### TASK BRIEF
After finding the line with "अथ ब्रह्मचर्याश्रमधर्मवर्णनम् ।" in the entries below, retype exactly each line from there through the line with "उपनीतो मानवको वसेद्गुरुकुलेपु", including that final line.
PROVIDED ENTRIES Block Start
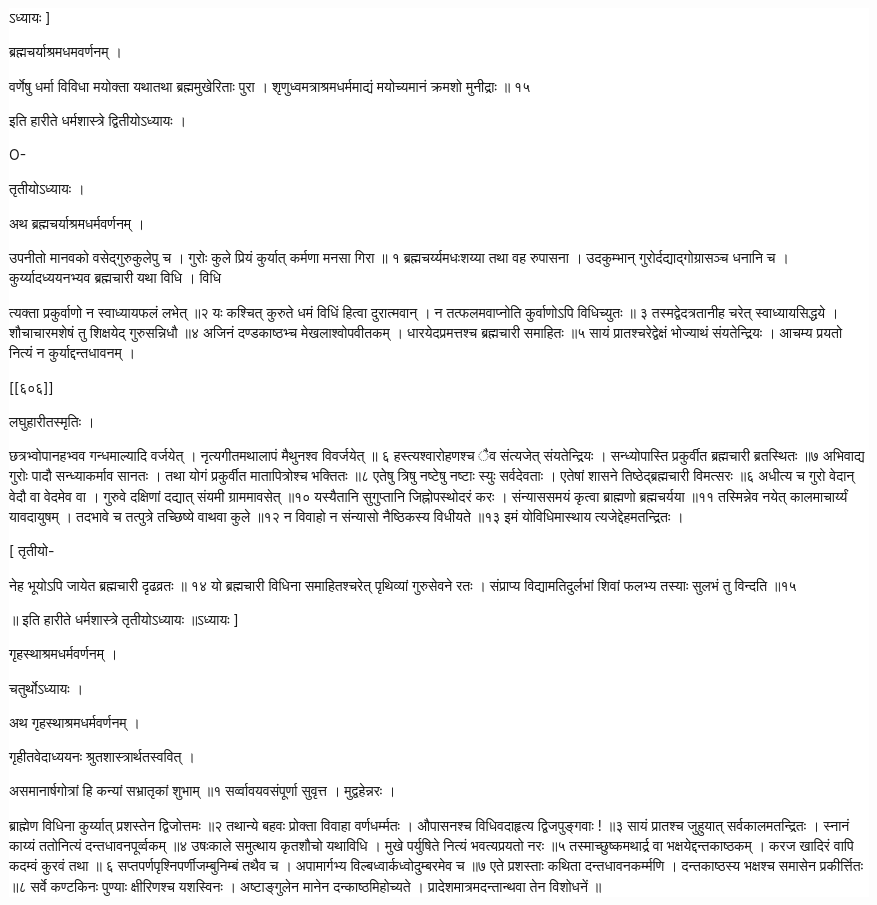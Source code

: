 ऽध्यायः ] 

ब्रह्मचर्याश्रमधमवर्णनम् । 

वर्णेषु धर्मा विविधा मयोक्ता यथातथा ब्रह्ममुखेरिताः पुरा । शृणुध्वमत्राश्रमधर्ममाद्यं मयोच्यमानं क्रमशो मुनीद्राः ॥ १५ 

इति हारीते धर्मशास्त्रे द्वितीयोऽध्यायः । 

O- 

तृतीयोऽध्यायः । 

अथ ब्रह्मचर्याश्रमधर्मवर्णनम् । 

उपनीतो मानवको वसेद्गुरुकुलेपु च । गुरोः कुले प्रियं कुर्यात् कर्मणा मनसा गिरा ॥ १ ब्रह्मचर्य्यमधःशय्या तथा वह रुपासना । उदकुम्भान् गुरोर्दद्याद्गोग्रासञ्च धनानि च । कुर्य्यादध्ययनभ्यव ब्रह्मचारी यथा विधि । विधि 

त्यक्ता प्रकुर्वाणो न स्वाध्यायफलं लभेत् ॥२ यः कश्चित् कुरुते धमं विधिं हित्वा दुरात्मवान् । न तत्फलमवाप्नोति कुर्वाणोऽपि विधिच्युतः ॥ ३ तस्मद्वेदत्रतानीह चरेत् स्वाध्यायसिद्धये । शौचाचारमशेषं तु शिक्षयेद् गुरुसन्निधौ ॥४ अजिनं दण्डकाष्ठभ्च मेखलाश्वोपवीतकम् । धारयेदप्रमत्तश्च ब्रह्मचारी समाहितः ॥५ सायं प्रातश्चरेद्वेक्षं भोज्याथं संयतेन्द्रियः । आचम्य प्रयतो नित्यं न कुर्याद्दन्तधावनम् । 

[[६०६]]

लघुहारीतस्मृतिः । 

छत्रभ्वोपानहभ्वव गन्धमाल्यादि वर्जयेत् । नृत्यगीतमथालापं मैथुनश्व विवर्जयेत् ॥ ६ हस्त्यश्वारोहणश्च ैव संत्यजेत् संयतेन्द्रियः । सन्ध्योपास्ति प्रकुर्वीत ब्रह्मचारी ब्रतस्थितः ॥७ अभिवाद्य गुरोः पादौ सन्ध्याकर्माव सानतः । तथा योगं प्रकुर्वीत मातापित्रोश्च भक्तितः ॥८ एतेषु त्रिषु नष्टेषु नष्टाः स्युः सर्वदेवताः । एतेषां शासने तिष्ठेद्ब्रह्मचारी विमत्सरः ॥६ अधीत्य च गुरो वेदान् वेदौ वा वेदमेव वा । गुरुवे दक्षिणां दद्यात् संयमी ग्राममावसेत् ॥१० यस्यैतानि सुगुप्तानि जिह्नोपस्थोदरं करः । संन्याससमयं कृत्वा ब्राह्मणो ब्रह्मचर्यया ॥११ तस्मिन्नेव नयेत् कालमाचार्य्यं यावदायुषम् । तदभावे च तत्पुत्रे तच्छिष्ये वाथवा कुले ॥१२ न विवाहो न संन्यासो नैष्ठिकस्य विधीयते ॥१३ इमं योविधिमास्थाय त्यजेद्देहमतन्द्रितः । 

[ तृतीयो- 

नेह भूयोऽपि जायेत ब्रह्मचारी दृढव्रतः ॥ १४ यो ब्रह्मचारी विधिना समाहितश्चरेत् पृथिव्यां गुरुसेवने रतः । संप्राप्य विद्यामतिदुर्लभां शिवां फलभ्य तस्याः सुलभं तु विन्दति ॥१५ 

॥ इति हारीते धर्मशास्त्रे तृतीयोऽध्यायः ॥ऽध्यायः ] 

गृहस्थाश्रमधर्मवर्णनम् । 

चतुर्थोऽध्यायः । 

अथ गृहस्थाश्रमधर्मवर्णनम् । 

गृहीतवेदाध्ययनः श्रुतशास्त्रार्थतस्ववित् । 

असमानार्षगोत्रां हि कन्यां सभ्रातृकां शुभाम् ॥१ सर्व्वावयवसंपूर्णा सुवृत्त । मुद्वहेन्नरः । 

ब्राह्मेण विधिना कुर्य्यात् प्रशस्तेन द्विजोत्तमः ॥२ तथान्ये बहवः प्रोक्ता विवाहा वर्णधर्म्मतः । औपासनश्च विधिवदाहृत्य द्विजपुङ्गवाः ! ॥३ सायं प्रातश्च जुहुयात् सर्वकालमतन्द्रितः । स्नानं काय्यं ततोनित्यं दन्तधावनपूर्व्वकम् ॥४ उषःकाले समुत्थाय कृतशौचो यथाविधि । मुखे पर्युषिते नित्यं भवत्यप्रयतो नरः ॥५ तस्माच्छुष्कमथार्द्र वा भक्षयेद्दन्तकाष्ठकम् । करज खादिरं वापि कदम्वं कुरवं तथा ॥ ६ सप्तपर्णपृश्निपर्णीजम्बुनिम्बं तथैव च । अपामार्गभ्य विल्बध्वार्कध्वोदुम्बरमेव च ॥७ एते प्रशस्ताः कथिता दन्तधावनकर्म्मणि । दन्तकाष्ठस्य भक्षश्च समासेन प्रकीर्त्तितः ॥८ सर्वे कण्टकिनः पुण्याः क्षीरिणश्च यशस्विनः । अष्टाङ्गुलेन मानेन दन्काष्ठमिहोच्यते । प्रादेशमात्रमदन्तान्थवा तेन विशोधनें ॥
PROVIDED ENTRIES Block End
### TASK RESPONSE
अथ ब्रह्मचर्याश्रमधर्मवर्णनम् । 

उपनीतो मानवको वसेद्गुरुकुलेपु च । गुरोः कुले प्रियं कुर्यात् कर्मणा मनसा गिरा ॥ १ ब्रह्मचर्य्यमधःशय्या तथा वह रुपासना । उदकुम्भान् गुरोर्दद्याद्गोग्रासञ्च धनानि च । कुर्य्यादध्ययनभ्यव ब्रह्मचारी यथा विधि । विधि 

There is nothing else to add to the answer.